New Review critic Vanessa Giron walks through the dreamscapes of Footscray during its inaugural arts festival
My partner and I are standing on Paisley Street, flipping a map round and round in our hands trying to figure out which way to go. It feels strange to be disoriented in your own home, but here we are, for One Night In Footscray: an arts festival that goes for one night…in Footscray. It’s fairly self-explanatory. The festival includes a series of light installations, performances, exhibitions, costumed people roaming the streets, and a million other variations on the typical things you see at an arts festival.
The idea is that to encourage people to walk the streets of Footscray and take in all the good community vibes. The weather hasn’t been forgiving though, and it’s put a damper on some events, mostly the much talked about Lele, Butterfly, a retelling of Antigone that explores Samoan culture.
But even so, people walked up and down Footscray, through rain, hail and sunshine.
While we were wandering around, trying to find where certain performances had been moved to (because map reading is for suckers) a person in a pig costume approached me, pointing at their cardboard sign for instructions:
POETRY OF POINTLESSNESS
1. Tell me your name
Look for @ofpointlessness on Twitter for your poem
I complied, and gave the pig my name for 280 characters of poetic goodness.
‘Vanessa and then we could meet up and I have to go back in touch soon as you may be used.’
***
Walking through Footscray felt different, especially in the Metro West building where people were voting early the day before the election. The air was electric – although looking back I’m not sure it was entirely the festival. In the foyer you could walk through the Negai (A Wish For Footscray) installation, which references the Japanese tradition of creating one thousand paper cranes in order to make a wish come true. There was the Everything In Motion sound-and-movement sculpture – a piece that moves on its own, creates its own music, and is not controlled by its maker.
Both pieces on the surface are abstract installation, but telling all the same of the political climate and of the people in the west now. Footscray, along with the western suburbs as a whole, have been at the centre of the biggest debate in Melbourne over the last couple of years – is it safe?
This is a loaded question. The west has one of the highest populations of the Sudanese community, and is overall an immigrant working class community. It’s also a metropolitan area that has grown exponentially in what feels like the blink of an eye. The gentrification is real and the increased nightlife and presence of new people in the west are part of the reason this question is being asked. The other part being good ol’ fashioned fear-mongering for votes. The festival itself is alive with people from these immigrant communities. In fact, it probably wouldn’t exist without them.
In the Nicholson Street Mall, the VU Music Agency Stage was set up for singers, dancers, DJs and a band. All the performers were young people of colour, as were their DJs and the photographers. When a homeless man went to the front to take the mic, the performers encouraged this man’s participation, instead of calling for him to be escorted out by security for disrupting the performance. There was no reluctance to be inclusive nor fear. It feels like a welcoming crowd, homey even.
***
Before the election, I found out I was voting Footscray district, and I had an identity crisis. For all my love of Footscray, I’m not actually from the suburb, nor do I live there. Even though I had the privilege of voting for a diverse area, my soul feels tethered to the St. Albans district. Saintside, baby, through and through.

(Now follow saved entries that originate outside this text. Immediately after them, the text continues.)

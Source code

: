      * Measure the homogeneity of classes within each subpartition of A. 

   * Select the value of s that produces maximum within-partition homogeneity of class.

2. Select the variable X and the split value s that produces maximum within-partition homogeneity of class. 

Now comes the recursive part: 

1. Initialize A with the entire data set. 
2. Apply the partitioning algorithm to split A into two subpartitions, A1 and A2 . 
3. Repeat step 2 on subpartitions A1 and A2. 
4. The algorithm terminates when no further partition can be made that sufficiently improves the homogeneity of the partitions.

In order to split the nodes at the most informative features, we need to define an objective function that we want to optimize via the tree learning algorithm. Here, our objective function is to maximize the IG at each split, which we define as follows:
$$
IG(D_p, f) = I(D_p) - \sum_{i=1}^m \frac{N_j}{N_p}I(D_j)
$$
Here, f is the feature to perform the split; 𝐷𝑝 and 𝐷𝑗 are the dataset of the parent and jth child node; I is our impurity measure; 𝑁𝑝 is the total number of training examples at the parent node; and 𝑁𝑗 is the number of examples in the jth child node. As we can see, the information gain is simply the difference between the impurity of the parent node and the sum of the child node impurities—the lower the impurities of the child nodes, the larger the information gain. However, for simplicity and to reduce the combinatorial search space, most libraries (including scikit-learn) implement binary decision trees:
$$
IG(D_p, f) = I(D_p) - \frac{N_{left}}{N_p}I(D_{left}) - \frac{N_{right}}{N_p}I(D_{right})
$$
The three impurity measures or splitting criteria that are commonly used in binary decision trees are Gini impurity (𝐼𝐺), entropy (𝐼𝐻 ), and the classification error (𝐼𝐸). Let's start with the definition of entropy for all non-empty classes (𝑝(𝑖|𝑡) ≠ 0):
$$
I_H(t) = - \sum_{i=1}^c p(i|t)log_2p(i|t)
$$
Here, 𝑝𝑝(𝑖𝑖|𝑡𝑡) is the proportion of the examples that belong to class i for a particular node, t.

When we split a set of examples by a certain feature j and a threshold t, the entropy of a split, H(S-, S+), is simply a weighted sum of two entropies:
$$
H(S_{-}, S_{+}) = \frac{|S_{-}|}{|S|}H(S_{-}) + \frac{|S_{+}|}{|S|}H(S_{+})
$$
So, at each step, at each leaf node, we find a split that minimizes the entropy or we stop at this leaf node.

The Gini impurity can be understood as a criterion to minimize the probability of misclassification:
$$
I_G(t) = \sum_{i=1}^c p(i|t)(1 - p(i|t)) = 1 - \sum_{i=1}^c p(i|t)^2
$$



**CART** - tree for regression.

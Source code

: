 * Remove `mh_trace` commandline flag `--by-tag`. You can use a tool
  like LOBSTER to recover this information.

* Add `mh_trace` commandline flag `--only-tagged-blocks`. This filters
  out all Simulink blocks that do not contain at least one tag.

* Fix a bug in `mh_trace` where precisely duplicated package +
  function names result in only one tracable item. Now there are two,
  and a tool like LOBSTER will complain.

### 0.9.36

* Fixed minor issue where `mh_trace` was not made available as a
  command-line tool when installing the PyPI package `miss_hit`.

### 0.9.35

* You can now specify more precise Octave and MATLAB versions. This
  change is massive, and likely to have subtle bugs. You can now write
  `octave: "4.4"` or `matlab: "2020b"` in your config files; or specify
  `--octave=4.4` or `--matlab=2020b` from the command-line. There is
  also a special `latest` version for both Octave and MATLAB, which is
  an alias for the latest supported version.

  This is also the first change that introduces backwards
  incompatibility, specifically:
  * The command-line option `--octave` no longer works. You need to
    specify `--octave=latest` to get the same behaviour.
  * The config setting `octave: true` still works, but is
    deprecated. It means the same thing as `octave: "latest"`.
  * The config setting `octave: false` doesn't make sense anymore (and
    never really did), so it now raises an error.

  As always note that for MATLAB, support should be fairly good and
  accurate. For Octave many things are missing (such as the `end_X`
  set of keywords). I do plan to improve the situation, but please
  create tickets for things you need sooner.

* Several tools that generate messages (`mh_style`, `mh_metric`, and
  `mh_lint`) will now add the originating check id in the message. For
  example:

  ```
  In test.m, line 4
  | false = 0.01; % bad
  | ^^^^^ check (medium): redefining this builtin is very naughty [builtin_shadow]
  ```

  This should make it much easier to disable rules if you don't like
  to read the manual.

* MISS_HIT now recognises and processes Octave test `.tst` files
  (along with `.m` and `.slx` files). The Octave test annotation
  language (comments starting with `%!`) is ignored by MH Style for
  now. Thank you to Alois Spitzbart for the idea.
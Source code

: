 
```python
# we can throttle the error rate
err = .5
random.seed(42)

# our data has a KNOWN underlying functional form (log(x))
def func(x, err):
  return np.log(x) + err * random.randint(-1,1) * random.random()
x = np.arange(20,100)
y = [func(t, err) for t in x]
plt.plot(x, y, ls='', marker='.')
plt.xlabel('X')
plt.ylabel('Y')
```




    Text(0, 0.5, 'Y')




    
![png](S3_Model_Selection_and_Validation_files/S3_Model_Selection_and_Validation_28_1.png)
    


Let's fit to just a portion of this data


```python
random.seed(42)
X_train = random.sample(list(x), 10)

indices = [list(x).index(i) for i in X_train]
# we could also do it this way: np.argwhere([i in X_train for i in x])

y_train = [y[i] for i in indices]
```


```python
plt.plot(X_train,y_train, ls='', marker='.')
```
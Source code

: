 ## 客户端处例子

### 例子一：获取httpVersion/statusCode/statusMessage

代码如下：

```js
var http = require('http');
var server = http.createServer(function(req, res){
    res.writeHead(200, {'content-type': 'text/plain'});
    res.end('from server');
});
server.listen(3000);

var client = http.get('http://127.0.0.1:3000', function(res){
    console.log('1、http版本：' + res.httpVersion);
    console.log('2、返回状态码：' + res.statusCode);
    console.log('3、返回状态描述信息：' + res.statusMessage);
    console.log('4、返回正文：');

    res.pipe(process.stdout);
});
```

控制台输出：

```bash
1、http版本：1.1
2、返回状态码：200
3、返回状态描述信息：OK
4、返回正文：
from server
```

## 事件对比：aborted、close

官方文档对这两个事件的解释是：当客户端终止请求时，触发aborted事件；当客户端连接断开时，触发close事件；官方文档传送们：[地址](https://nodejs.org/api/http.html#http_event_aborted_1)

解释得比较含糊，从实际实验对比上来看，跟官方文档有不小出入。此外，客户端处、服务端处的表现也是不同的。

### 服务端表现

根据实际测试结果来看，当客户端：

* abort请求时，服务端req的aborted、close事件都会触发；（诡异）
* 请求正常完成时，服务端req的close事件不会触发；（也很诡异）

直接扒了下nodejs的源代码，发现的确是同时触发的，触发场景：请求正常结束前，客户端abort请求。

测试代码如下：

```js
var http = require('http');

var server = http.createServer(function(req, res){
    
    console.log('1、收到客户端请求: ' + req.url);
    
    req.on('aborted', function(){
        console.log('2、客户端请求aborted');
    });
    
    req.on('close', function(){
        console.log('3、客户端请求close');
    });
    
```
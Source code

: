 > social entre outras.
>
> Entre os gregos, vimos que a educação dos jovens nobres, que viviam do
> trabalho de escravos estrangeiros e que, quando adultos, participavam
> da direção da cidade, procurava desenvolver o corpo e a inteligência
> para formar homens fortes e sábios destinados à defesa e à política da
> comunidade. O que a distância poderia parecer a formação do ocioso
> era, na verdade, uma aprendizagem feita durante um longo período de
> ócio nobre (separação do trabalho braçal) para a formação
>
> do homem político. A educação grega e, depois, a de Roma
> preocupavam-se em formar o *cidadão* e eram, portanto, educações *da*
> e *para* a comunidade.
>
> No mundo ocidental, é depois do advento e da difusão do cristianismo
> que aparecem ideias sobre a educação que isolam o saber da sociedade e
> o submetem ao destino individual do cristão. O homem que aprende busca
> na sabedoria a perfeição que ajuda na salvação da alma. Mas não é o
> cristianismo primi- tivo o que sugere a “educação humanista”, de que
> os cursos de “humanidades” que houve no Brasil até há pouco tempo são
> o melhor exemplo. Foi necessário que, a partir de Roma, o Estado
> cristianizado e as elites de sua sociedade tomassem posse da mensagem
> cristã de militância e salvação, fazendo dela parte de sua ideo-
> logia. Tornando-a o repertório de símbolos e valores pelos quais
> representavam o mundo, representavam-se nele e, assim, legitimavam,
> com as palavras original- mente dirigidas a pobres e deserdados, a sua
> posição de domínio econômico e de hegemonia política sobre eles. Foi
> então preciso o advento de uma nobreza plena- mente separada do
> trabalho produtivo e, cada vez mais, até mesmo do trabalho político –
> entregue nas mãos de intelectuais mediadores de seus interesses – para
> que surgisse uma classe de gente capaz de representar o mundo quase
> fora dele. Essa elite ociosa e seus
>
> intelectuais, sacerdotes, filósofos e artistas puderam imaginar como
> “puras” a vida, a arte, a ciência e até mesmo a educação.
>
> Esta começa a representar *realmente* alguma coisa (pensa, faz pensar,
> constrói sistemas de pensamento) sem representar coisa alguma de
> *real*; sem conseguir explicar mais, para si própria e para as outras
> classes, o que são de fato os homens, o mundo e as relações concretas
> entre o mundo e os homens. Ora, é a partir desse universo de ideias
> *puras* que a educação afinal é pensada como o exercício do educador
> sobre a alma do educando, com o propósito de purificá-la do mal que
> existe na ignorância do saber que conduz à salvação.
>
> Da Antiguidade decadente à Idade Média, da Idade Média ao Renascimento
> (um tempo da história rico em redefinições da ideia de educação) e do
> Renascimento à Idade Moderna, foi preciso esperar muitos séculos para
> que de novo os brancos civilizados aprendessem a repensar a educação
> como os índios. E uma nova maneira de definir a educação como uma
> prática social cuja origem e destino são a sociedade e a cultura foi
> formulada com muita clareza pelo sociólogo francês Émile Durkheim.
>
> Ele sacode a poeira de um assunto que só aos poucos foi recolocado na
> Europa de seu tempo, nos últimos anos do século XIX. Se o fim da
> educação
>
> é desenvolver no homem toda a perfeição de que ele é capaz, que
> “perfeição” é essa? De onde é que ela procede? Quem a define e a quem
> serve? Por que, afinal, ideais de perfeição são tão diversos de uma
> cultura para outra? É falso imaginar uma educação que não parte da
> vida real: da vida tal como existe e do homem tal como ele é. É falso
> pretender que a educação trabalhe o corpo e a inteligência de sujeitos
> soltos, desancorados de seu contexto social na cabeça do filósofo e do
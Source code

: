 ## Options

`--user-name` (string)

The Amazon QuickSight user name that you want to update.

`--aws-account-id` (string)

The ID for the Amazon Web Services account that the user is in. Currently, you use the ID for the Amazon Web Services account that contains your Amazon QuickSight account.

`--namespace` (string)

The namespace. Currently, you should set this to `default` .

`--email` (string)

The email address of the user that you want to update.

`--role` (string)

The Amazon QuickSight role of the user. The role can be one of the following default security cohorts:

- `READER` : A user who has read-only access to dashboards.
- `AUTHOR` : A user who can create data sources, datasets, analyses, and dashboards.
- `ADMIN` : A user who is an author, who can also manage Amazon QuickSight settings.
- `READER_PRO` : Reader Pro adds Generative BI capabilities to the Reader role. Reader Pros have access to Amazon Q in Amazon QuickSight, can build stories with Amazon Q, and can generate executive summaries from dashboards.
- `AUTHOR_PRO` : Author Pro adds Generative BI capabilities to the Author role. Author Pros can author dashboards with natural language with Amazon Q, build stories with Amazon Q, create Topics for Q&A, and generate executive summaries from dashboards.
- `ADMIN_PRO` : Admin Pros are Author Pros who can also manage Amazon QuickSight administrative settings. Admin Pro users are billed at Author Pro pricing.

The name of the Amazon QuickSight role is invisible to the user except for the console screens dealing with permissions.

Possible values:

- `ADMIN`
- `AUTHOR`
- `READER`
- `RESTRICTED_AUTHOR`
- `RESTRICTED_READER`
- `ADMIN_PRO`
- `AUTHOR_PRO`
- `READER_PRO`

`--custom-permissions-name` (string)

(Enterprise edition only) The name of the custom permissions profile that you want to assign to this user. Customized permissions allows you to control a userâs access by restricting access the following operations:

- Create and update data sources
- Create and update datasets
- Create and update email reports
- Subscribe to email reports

These feelings of not knowing myself manifested in a dream I had the day before I voted, when I broke into the Victorian Electoral Commission. I was sneaking around the offices looking for the zoning maps, hoping to change them so I can vote in the place I call home. But when I found the maps, I remembered that I don’t call St Albans home, so I put them away and walked downstairs, handing my ballot card to the librarian at Footscray Library, who now seemed to work at the VEC as well as finding Ali Smith books I can’t track down on the shelves. I saw that the bartender from my local was also working for the VEC, and the old man from the kebab truck, and the man who works at the reception desk for Footscray Community Arts Centre. I voted and went home, knowing I voted for where I am, even if my spirit is still in St Albans.
I remember the dream when I run into my friends at different points throughout the night. One is dancing at the VU Music Agency stage, another at Pump Up The Jam. None of us talked about attending the festival, but it’s turned out to be an unwritten rule that if you’re local, you will be there to support the festival.
I run into another friend standing at the installation performance titled My Dream, and it’s just started to rain again. Artist Jen Tran is “The Dreameater At The Gates”, running through pages of stories recounting the “Dreampocalypse”. Behind a glass window at the 100 Story Building, she’s growling and barking at a dog. Later she tells stories about the dreams people have had. She transitions so well from scaring this furry little creature to performing these dreamscapes that it’s equal parts hilarious and terrifying. And then my friend taps me on the shoulder and says, “Hey! I thought I would see you around”.
When I turn towards her, I catch a glimpse of a man trying to find shelter from the rain, and his t-shirt from the local brewery reads “Footscray Strong”.
I finally look at my friend. “Yeah, I got a little bit lost before. But of course I’m here.”